In hohen Dosen ist es allerdings für wirbellose Tiere am Grund von Flüssen und Teichen giftig. Diese Tiere können ein wichtiges Nahrungsmittel für Fische sein. Im Wasser in der Nähe von Feldern sei die giftige Dosis jedoch nie erreicht worden, erklärte der Konzern und verwies auf Ergebnisse von Feldversuchen. Der EPA sind die Risiken jedoch zu hoch.

Bayer kritisierte, dass sich die Umweltbehörde bei ihrer Beurteilung zu sehr auf Computermodelle stütze. Der Konzern erwartet, dass die EPA als nächstes einen formellen Antrag stellt, um die Zulassung des Mittels zu widerrufen.

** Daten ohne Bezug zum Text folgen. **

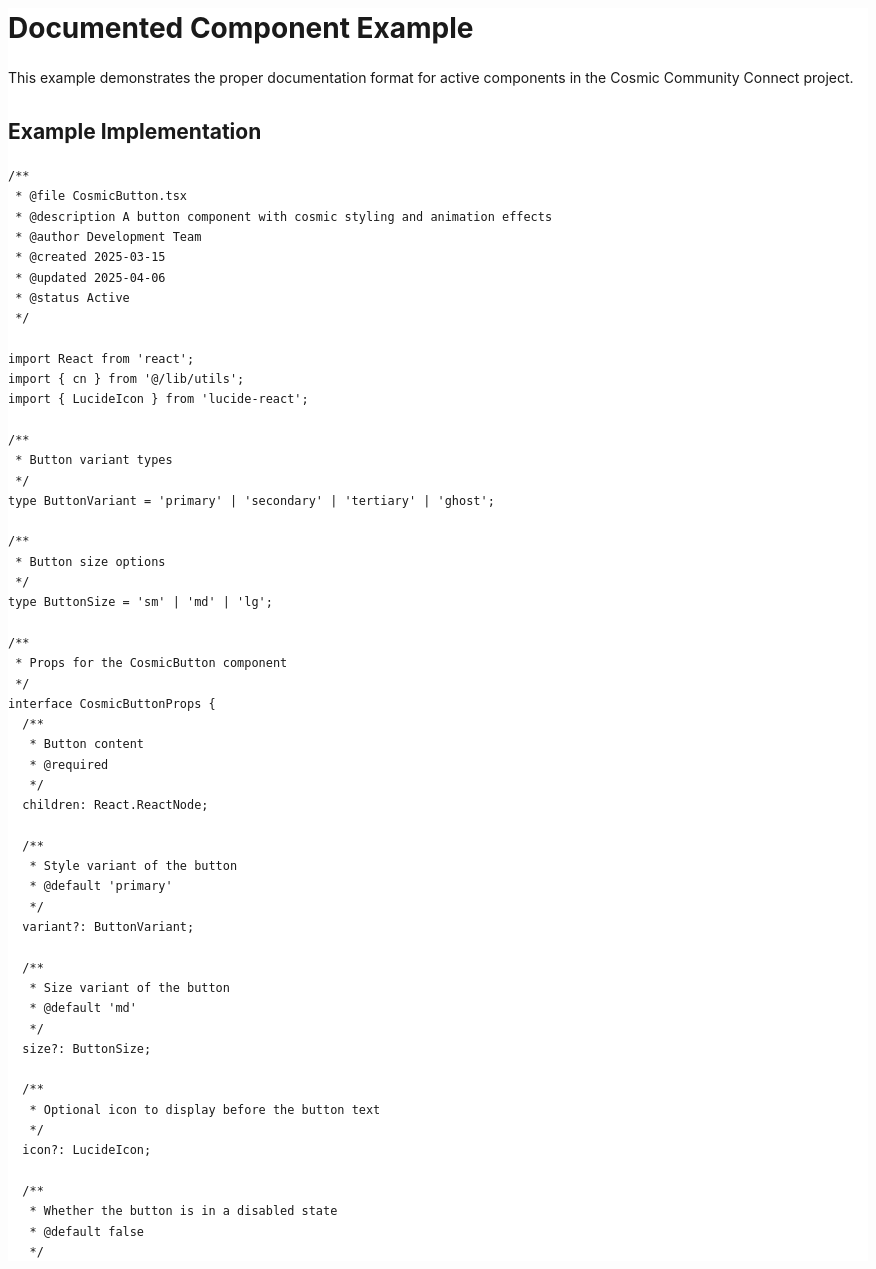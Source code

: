 # Documented Component Example

This example demonstrates the proper documentation format for active components in the Cosmic Community Connect project.

## Example Implementation

```tsx
/**
 * @file CosmicButton.tsx
 * @description A button component with cosmic styling and animation effects
 * @author Development Team
 * @created 2025-03-15
 * @updated 2025-04-06
 * @status Active
 */

import React from 'react';
import { cn } from '@/lib/utils';
import { LucideIcon } from 'lucide-react';

/**
 * Button variant types
 */
type ButtonVariant = 'primary' | 'secondary' | 'tertiary' | 'ghost';

/**
 * Button size options
 */
type ButtonSize = 'sm' | 'md' | 'lg';

/**
 * Props for the CosmicButton component
 */
interface CosmicButtonProps {
  /**
   * Button content
   * @required
   */
  children: React.ReactNode;
  
  /**
   * Style variant of the button
   * @default 'primary'
   */
  variant?: ButtonVariant;
  
  /**
   * Size variant of the button
   * @default 'md'
   */
  size?: ButtonSize;
  
  /**
   * Optional icon to display before the button text
   */
  icon?: LucideIcon;
  
  /**
   * Whether the button is in a disabled state
   * @default false
   */
```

„Mehr als eine Viertel Milliarde Dollar koste der Hunger der Baumwollkapselraupen die amerikanischen Landwirte jedes Jahr“, wirbt Bayer für sein Insektizid. „Sie können ganze Felder von Obst und Gemüse, Tee und Baumwolle in kürzester Zeit kahlfressen.“ Belt sei genau für diesen Fall. Das Insektizid dockt sich im Körper des Insekts an ein Molekül an, das für die Kontraktion der Muskeln verantwortlich ist. Die Folge: Die Insekten können sich nicht mehr bewegen und sterben. Bei 170 Pflanzenarten könne das Insektizid eingesetzt werden, so Bayer.

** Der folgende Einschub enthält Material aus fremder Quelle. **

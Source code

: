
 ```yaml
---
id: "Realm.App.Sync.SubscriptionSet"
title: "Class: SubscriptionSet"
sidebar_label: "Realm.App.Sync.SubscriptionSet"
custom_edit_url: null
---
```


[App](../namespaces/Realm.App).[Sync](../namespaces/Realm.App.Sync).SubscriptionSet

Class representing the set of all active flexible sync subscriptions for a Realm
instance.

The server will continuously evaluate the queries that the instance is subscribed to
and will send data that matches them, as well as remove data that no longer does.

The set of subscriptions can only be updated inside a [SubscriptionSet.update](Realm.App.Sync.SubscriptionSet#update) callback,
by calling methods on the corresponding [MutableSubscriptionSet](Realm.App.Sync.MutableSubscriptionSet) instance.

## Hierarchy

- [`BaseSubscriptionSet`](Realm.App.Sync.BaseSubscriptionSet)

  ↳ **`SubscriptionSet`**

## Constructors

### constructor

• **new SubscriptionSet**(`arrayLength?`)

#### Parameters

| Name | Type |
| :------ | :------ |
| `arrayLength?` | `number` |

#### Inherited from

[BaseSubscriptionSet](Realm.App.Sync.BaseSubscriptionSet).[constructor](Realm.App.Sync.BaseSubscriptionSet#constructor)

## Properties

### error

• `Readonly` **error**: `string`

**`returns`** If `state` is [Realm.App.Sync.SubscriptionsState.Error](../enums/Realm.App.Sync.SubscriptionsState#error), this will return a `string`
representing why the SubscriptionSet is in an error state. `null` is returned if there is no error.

Neben Belt vertreibt Bayer noch ein weiteres Insektizid: Sivanto, das im Januar des vergangenen Jahres die Zulassung der EPA erhielt. In diesem Jahr soll Sivanto auch in europäischen Ländern zum Einsatz kommen. „Sivanto™ ist ein neuartiges systemisches Insektizid zur Bekämpfung saugender Insekten wie Blattläuse, Weiße Fliegen, Zikaden, Blattflöhe und anderer bedeutsamer Schädlinge.“

Im Gegensatz zum Vorsorgeprinzip in der EU werden in den USA Produkte so lange zugelassen, bis ausdrücklich nachgewiesen wurde, dass sie giftig bzw. schädlich sind. In der EU heißt es hingegen: Wenn vermutet wird oder man sich nicht sicher ist, ob ein Produkt schädlich ist, lässt man es nicht zu. Aus diesem Grund kann die Entscheidung in den USA im Fall von Bayer auch einen nachhaltigen Effekt für die geplante Zulassung von Belt in EU-Ländern von Bedeutung sein.